Piper Pays Tribute to Poet Robert Burns

An audience at the Ohio County Public Library in Wheeling was transported vicariously to the Highlands of Scotland Tuesday, Jan. 22, with a musical tribute to poet Robert Burns.

Presenting a Lunch With Books program, Betsy Bethel-McFarland of Martins Ferry played the bagpipes, shared poems by Burns and talked of the 18th-century bard’s life and work.

Bethel-McFarland, a member of the Macdonald Pipe Band of Pittsburgh and recording secretary of the Eastern U.S. Pipe Band Association, explained the inner workings of the bagpipes to the appreciative audience of 73 people who gathered for the noontime session. She also is the Life Associate Editor of the Sunday News-Register and editor of OVParent magazine.

The piper opened the program by playing two marches, “Bonie Dundee,” a song by Burns, and “A Hundred Pipers.” She also performed “Scotland the Brave,” “Massacre of Glencoe” and three Burns’ songs, “Ye Jacobites By Name,””Highland Laddie” and “Robert Bruce’s March to Bannockburn.” She closed with Burns’ most famous piece, “Auld Lang Syne.”

Burns, born Jan. 25, 1759, was known as the Ploughman Poet because, early in his life, he farmed with his parents, who were tenant farmers, Bethel-McFarland said. “He was also a romantic at heart,” possessing “a natural sensitivity to the natural world and the opposite sex,” she added.

Burns, who went on to have a passionate, complicated love life as well as poetic success, penned his first verse at age 15. By 27, he was famous across the country for his first published book of poetry, “Poems Chiefly in the Scottish Dialect.” He moved to Edinburgh, toured the Borders and Highlands regions and made more money.
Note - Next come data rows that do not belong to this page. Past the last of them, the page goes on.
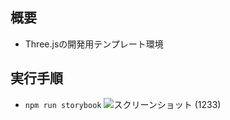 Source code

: ## 概要
- Three.jsの開発用テンプレート環境

## 実行手順
- `npm run storybook`
![スクリーンショット (1233)](https://github.com/user-attachments/assets/fb0cd6b4-564c-49d2-b30c-66fbd638a30f)
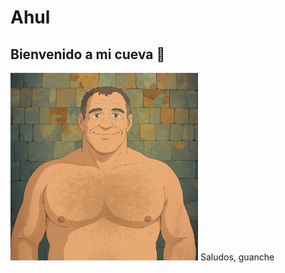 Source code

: # Ahul
## Bienvenido a mi cueva :bear:
<img src="Guanche_wall_c.jpg" alt="Guanche" width="300"/>
Saludos, guanche
<!--
**Guanche00/Ahul** is a ✨ _special_ ✨ repository because its `README.md` (this file) appears on your GitHub profile.

Here are some ideas to get you started:

- 🔭 I’m currently working on ...
- 🌱 I’m currently learning ...
- 👯 I’m looking to collaborate on ...
- 🤔 I’m looking for help with ...
- 💬 Ask me about ...
- 📫 How to reach me: ...
- 😄 Pronouns: ...
- ⚡ Fun fact: ...
-->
As a writer, “Burns was well loved because his poetry was accessible to everyone – the lowest in society and the highest,” the speaker said. Defying high-minded critics, Burns refused to stop writing in the Scots dialect.

In testament to Burns’ wide appeal and enduring popularity, “his work has been translated more than any Scottish writing,” Bethel-McFarland related.

Despite his literary fame, Burns spent all of his fortune in about 18 months. He worked as an excise officer, became a farmer again and returned to his long-suffering wife. He died at age 37, and was buried on the same day that his youngest son was born, Bethel-McFarland said.

Regarding Burns’ connection to the bagpipes, Bethel-McFarland said, “Many of his songs were made into pipe tunes.” He mentioned the pipes in his poem, “Tam O’Shanter,” in which “the devil himself played pipes for an unsightly, unseemly party of ghouls, thieves and murderers at the old Alloway Kirk, or church.”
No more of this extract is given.